**What to do**
Go through the data below and gather each line containing "MooVC".
(Data under study)
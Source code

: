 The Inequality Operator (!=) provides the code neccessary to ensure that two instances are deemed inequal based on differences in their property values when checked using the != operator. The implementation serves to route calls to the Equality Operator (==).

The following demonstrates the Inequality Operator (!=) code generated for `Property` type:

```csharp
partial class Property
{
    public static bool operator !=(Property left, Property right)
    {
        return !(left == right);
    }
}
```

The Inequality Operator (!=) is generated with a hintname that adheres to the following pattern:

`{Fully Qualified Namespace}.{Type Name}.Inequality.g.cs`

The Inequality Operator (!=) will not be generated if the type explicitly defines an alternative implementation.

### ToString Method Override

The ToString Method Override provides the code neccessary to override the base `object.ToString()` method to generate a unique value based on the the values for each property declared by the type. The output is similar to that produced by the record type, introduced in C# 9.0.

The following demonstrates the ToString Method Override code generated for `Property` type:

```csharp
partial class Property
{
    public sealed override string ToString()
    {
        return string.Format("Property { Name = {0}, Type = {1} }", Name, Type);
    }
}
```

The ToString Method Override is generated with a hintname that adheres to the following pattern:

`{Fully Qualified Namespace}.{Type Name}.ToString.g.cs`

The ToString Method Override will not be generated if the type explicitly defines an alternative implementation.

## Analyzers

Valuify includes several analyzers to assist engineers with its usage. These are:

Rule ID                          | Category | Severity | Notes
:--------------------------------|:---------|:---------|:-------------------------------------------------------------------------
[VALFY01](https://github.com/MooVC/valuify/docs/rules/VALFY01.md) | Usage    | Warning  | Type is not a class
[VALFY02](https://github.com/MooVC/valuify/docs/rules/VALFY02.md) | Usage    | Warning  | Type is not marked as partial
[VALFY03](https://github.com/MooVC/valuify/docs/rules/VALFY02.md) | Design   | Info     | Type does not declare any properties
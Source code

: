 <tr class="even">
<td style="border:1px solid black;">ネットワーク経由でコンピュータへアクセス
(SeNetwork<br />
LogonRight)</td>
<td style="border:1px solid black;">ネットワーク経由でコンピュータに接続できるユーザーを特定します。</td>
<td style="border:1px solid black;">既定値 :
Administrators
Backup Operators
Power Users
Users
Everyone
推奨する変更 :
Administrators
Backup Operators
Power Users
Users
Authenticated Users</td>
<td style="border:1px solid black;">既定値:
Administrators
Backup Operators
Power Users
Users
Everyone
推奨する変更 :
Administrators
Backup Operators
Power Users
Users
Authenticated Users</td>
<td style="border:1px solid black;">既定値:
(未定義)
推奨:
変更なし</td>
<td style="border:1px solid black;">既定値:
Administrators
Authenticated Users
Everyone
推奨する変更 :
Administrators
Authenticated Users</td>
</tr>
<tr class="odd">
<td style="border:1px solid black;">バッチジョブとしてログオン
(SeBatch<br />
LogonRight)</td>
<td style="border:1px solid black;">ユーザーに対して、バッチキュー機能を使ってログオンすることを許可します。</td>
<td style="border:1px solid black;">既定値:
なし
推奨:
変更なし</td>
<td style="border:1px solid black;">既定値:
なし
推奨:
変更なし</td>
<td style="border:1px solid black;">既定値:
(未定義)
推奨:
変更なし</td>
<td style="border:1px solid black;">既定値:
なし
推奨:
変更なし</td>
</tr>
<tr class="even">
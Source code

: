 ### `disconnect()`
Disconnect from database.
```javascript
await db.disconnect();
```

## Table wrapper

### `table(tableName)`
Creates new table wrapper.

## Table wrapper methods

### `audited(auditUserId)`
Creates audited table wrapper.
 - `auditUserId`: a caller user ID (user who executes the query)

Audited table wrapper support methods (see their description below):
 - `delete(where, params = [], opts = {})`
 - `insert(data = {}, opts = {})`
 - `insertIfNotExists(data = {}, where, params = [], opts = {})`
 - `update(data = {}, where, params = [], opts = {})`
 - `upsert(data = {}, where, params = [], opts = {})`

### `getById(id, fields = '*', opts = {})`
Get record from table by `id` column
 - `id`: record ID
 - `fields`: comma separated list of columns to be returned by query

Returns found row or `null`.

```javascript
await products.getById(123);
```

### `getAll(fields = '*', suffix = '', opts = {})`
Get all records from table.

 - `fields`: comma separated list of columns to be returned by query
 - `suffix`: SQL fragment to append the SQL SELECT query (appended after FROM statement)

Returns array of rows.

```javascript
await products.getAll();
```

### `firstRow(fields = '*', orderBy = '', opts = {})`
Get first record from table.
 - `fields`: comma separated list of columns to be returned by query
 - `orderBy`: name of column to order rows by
(End Data under study)
**Solution**
[VALFY01](https://github.com/MooVC/valuify/docs/rules/VALFY01.md) | Usage    | Warning  | Type is not a class
[VALFY02](https://github.com/MooVC/valuify/docs/rules/VALFY02.md) | Usage    | Warning  | Type is not marked as partial
[VALFY03](https://github.com/MooVC/valuify/docs/rules/VALFY02.md) | Design   | Info     | Type does not declare any properties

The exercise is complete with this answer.